Sunday, September 27, 2009

Some account of my life and writings: an autobiography (1883) by Sir Archibald Alison 1828


VISIT TO LORD BYRON
Having rejoined our carriage and the great road at Martigny, after ten days of exquisite enjoyment, we crossed the Simplon, and, after visiting the Italian lakes, repaired to Milan. Thence we went to Placentia to visit the double field of battle — of Hannibal against the Romans, and Suwarrow against Macdonald — which lies on the banks of the Trebbia, about three miles from that city. We went to the spot with Livy in our hands, and identified the features described by his graphic pen, particularly the hollow banks overhung with brushwood, unchanged after the lapse of two thousand years. 
With some difficulty I made myself master of the movements of the French and Russians on the same ground in recent times ; and it was there that I first recollect figuring to myself the description of a battle on the ground where it actually occurred. 

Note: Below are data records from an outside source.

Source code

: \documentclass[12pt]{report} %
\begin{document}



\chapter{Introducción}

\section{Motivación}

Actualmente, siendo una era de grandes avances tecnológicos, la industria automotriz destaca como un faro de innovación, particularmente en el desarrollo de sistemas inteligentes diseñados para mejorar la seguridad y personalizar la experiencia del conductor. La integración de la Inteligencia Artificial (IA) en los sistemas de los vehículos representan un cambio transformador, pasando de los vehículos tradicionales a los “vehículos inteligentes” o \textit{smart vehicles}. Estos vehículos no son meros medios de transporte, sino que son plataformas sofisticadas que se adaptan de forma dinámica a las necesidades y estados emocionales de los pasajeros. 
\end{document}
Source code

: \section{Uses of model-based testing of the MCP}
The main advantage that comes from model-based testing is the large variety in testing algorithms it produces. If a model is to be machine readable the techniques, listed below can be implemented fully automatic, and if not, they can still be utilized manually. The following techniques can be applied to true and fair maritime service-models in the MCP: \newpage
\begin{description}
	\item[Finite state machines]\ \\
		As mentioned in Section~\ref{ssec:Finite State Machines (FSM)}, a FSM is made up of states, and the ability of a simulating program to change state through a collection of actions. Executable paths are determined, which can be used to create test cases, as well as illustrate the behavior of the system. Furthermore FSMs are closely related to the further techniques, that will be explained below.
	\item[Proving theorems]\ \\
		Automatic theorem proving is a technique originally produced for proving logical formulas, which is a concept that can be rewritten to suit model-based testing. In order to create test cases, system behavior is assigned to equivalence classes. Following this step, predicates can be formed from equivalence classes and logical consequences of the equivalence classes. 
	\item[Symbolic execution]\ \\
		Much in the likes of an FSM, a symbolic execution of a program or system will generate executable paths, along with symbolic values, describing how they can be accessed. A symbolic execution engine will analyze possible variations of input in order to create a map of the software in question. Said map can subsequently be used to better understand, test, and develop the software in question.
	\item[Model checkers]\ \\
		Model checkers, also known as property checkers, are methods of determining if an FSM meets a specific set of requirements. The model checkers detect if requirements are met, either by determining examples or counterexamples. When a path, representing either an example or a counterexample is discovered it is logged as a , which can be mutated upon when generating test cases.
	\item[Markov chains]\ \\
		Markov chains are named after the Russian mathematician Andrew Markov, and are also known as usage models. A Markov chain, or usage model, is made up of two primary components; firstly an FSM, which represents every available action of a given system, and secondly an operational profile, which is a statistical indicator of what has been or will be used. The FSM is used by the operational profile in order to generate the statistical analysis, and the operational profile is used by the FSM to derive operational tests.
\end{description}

Next morning at Placentia I saw the two bronze statues of the Duke of Parma and another hero ; and I then felt for the first time that much of the effect of sculpture when in the open air consists in its being placed in a small square ; so small as to render the statue a considerable object with reference to the adjoining buildings, and to prevent it from being seen but at the proper distance, so as to have this effect preserved.